About 2000 people gathered at the lignite opencast mine in Lützerath on Sunday. The activists want to delay the planned evacuation for weeks with their blockade. When checking a coach to Lützerath, the police confiscated superglue. The news ticker.

According to estimates by the Aachen police, around 2,000 climate activists gathered there on Sunday, a few days before the planned evacuation of the village of Lützerath. The action alliance “Lützerath cannot be cleared” invited to various protest actions, in which the well-known activist Luisa Neubauer also took part. Luka Scott, spokeswoman for the Ende Gelände group, told the AFP news agency that “an unbelievable number of people” were there.

About 1000 participants were expected. A video distributed on Twitter by “Parents for Future” showed Neubauer’s speech in Lützerath, in which she said: “At some point it has to be over. If you want less destruction, then you need less carry on.”

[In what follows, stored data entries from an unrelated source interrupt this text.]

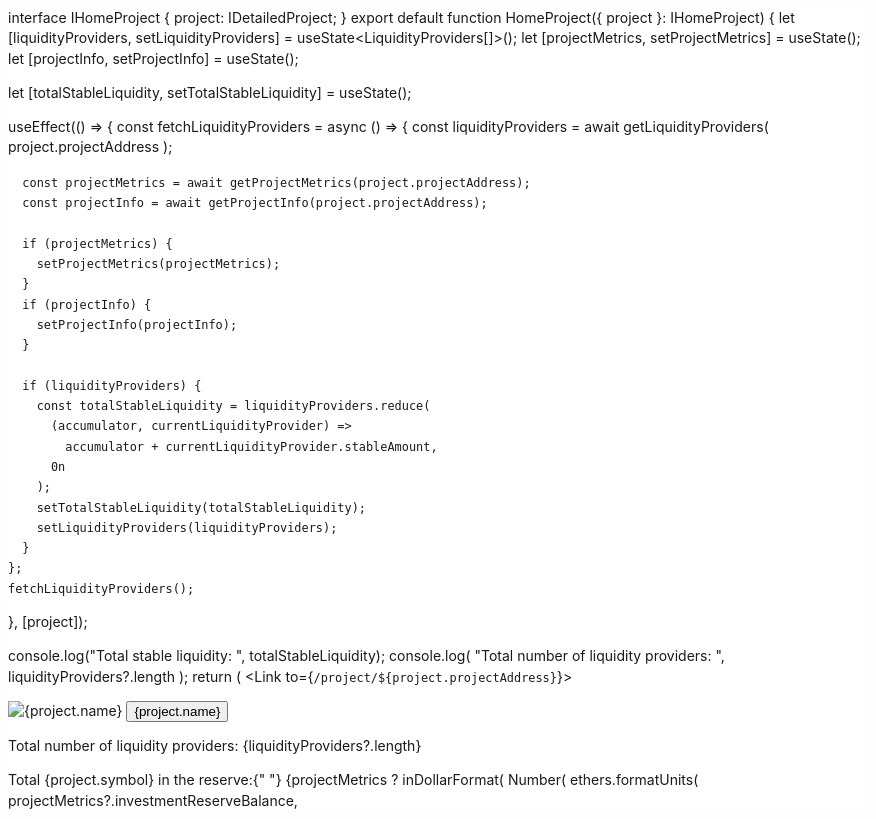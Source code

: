 interface IHomeProject {
  project: IDetailedProject;
}
export default function HomeProject({ project }: IHomeProject) {
  let [liquidityProviders, setLiquidityProviders] =
    useState<LiquidityProviders[]>();
  let [projectMetrics, setProjectMetrics] = useState<Metrics>();
  let [projectInfo, setProjectInfo] = useState<ProjectInfo>();

  let [totalStableLiquidity, setTotalStableLiquidity] = useState<bigint>();


  useEffect(() => {
    const fetchLiquidityProviders = async () => {
      const liquidityProviders = await getLiquidityProviders(
        project.projectAddress
      );

      const projectMetrics = await getProjectMetrics(project.projectAddress);
      const projectInfo = await getProjectInfo(project.projectAddress);

      if (projectMetrics) {
        setProjectMetrics(projectMetrics);
      }
      if (projectInfo) {
        setProjectInfo(projectInfo);
      }

      if (liquidityProviders) {
        const totalStableLiquidity = liquidityProviders.reduce(
          (accumulator, currentLiquidityProvider) =>
            accumulator + currentLiquidityProvider.stableAmount,
          0n
        );
        setTotalStableLiquidity(totalStableLiquidity);
        setLiquidityProviders(liquidityProviders);
      }
    };
    fetchLiquidityProviders();
  }, [project]);

  console.log("Total stable liquidity: ", totalStableLiquidity);
  console.log(
    "Total number of liquidity providers: ",
    liquidityProviders?.length
  );
  return (
    <Link to={`/project/${project.projectAddress}`}>
      <div className="border border-slate-500 p-3 text-sm leading-normal">
        <img
          alt={project.name}
          src={projectInfo?.logo}
          width={30}
          height={30}
        />
        <button className="my-3 rounded-md bg-gray-700 p-2">
          {project.name}
        </button>
        <p>Total number of liquidity providers: {liquidityProviders?.length}</p>
        <p>
          Total {project.symbol} in the reserve:{" "}
          {projectMetrics
            ? inDollarFormat(
                Number(
                  ethers.formatUnits(
                    projectMetrics?.investmentReserveBalance,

However, there was one change in the program items: the concert by the band AnnenMayKantereit had to be moved to another area because an embankment at the edge of the opencast mine was undermined. As a police spokesman said, the gate valve was opened during the night when the pipe was closed, causing thousands of liters of water to flow into the mine and undermine the embankment. There is danger to life in the area. In consultation with the organizers, the concert was postponed.

Various groups such as Ende Gelände, Fridays for Future and Extinction Rebellion have joined forces to form the action alliance. They want to prevent the police from clearing the occupied village. The energy company RWE wants to expand the Garzweiler opencast mine and mine the coal lying beneath the town, for which the village has to be excavated.

From Tuesday, an order from the Heinsberg district provided the authorities with the legal basis for this, but an urgent application before the Aachen administrative court failed. The procedure should be continued in the next instance. The activists have called for a large demonstration for next Saturday.

The Norddeutscher Rundfunk reported that a coach that was traveling from Hamburg to Lützerath was stopped by the Hamburg police early on Sunday morning. The approximately 50 passengers were checked and superglue confiscated, and the bus finally drove off three hours late.